The defendants admitted that they were in possession of the land, but denied that the plaintiff was entitled to have possession thereof, and further, that he had any title thereto, and insisted that the proceedings mentioned, and the orders and decrees therein, and the sale of the land made in pursuance thereof, are, as to the feme defendant, null and void.
The plaintiff having alleged in the complaint the circumstances of his title, insisted that if it was not good and sufficient, then and in that case he would be entitled to be paid the money he so paid for the land, and the interest thereon, and to have the same declared to be a charge upon the land; and he demanded judgment accordingly, and asked for general relief.
On the trial, the jury found in response to issues submitted to them, that the plaintiff was not entitled to the possession, nor was he the owner of the land; that he paid for the same to the administrator named $700 on 29 April, 1867; that the plaintiff had possession of the land under his supposed purchase for thirteen years, and that the fair rental therefor for each of these years was thirty-seven dollars.
The court adjudged that the plaintiff was not entitled to recover possession of the land, but gave judgment in his favor for the sum of $1,006.50, the money and interest thereon that he paid therefor, less the value of the rents thereof for thirteen years, and declared the same to be a lien upon the land in favor of the plaintiff.
The plaintiff appealed from the judgment to this Court, assigning several grounds of error, and the defendants did likewise; but (170) the view the Court takes of the assignments of error in both appeals, considered together, renders it unnecessary to state or advert to them severally or in detail.

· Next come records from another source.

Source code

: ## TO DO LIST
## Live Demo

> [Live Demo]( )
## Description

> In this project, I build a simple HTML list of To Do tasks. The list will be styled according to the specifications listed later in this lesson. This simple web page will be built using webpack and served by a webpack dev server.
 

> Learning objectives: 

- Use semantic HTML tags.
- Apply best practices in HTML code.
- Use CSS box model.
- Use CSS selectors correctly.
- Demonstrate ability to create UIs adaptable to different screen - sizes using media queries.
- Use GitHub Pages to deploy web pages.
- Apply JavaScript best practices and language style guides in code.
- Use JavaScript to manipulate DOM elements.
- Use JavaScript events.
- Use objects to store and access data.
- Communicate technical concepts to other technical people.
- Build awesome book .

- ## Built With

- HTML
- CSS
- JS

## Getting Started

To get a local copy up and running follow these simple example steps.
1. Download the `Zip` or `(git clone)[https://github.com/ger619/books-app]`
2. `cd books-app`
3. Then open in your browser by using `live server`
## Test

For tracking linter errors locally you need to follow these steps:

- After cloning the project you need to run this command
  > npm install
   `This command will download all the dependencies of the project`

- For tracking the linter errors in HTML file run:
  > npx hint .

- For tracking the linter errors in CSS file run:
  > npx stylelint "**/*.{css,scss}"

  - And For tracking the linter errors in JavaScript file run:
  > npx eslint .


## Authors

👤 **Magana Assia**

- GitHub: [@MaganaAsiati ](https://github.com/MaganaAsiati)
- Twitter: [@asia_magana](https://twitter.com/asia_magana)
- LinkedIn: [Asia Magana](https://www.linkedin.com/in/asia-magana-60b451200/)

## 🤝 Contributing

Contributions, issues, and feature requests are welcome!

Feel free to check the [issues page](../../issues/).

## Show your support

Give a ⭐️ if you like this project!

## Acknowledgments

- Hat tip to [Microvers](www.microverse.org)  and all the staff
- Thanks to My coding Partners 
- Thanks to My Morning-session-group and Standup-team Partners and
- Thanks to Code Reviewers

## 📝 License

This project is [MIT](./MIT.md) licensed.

The administrator named was not made a party to the action. On the trial evidence was received tending to prove that he received from the plaintiff the purchase money of the land, and applied it properly in the payment of debts of his intestate, but there was no finding of the *Page 157 facts in this respect, nor was any account of his administration taken in order to see if there was occasion to sell the land to make assets to pay debts, etc. The learned counsel for the plaintiff contended on the argument here, that inasmuch as the property, both personal and real, of the deceased debtor, in the order mentioned, is subject first and certainly to be applied to the payment of costs of administration and the debts of the decedent, the court had authority to direct a sale of the land to make assets for such purpose, and a proceeding and proper orders and decrees to that end would not be void, although the heir was not made a party thereto, and he cited several cases to support that contention. We cannot accept this view as correct in any aspect of it. The law thus administered might — no doubt would — very frequently work serious injury to the heir or devisee, and he would be left without any practical or efficient remedy. He should, as a matter of common justice, have just opportunity to see that the occasion had properly arisen for resort to the land described or devised to him, and to show the contrary if he could. But whatever may be the extent of the authority of appropriate courts in some States of the Union, to thus devote the land of deceased debtors to the payment of debts, without notice to the heir, in (171) this State, the statute (The Code, sec. 1438) expressly provides that, "No order to sell real estate shall be granted till the heirs or devisees of the decedent have been made parties to the proceeding, by service of summons, either personally or by publication, as prescribed in the chapter entitled Code of Civil Procedure."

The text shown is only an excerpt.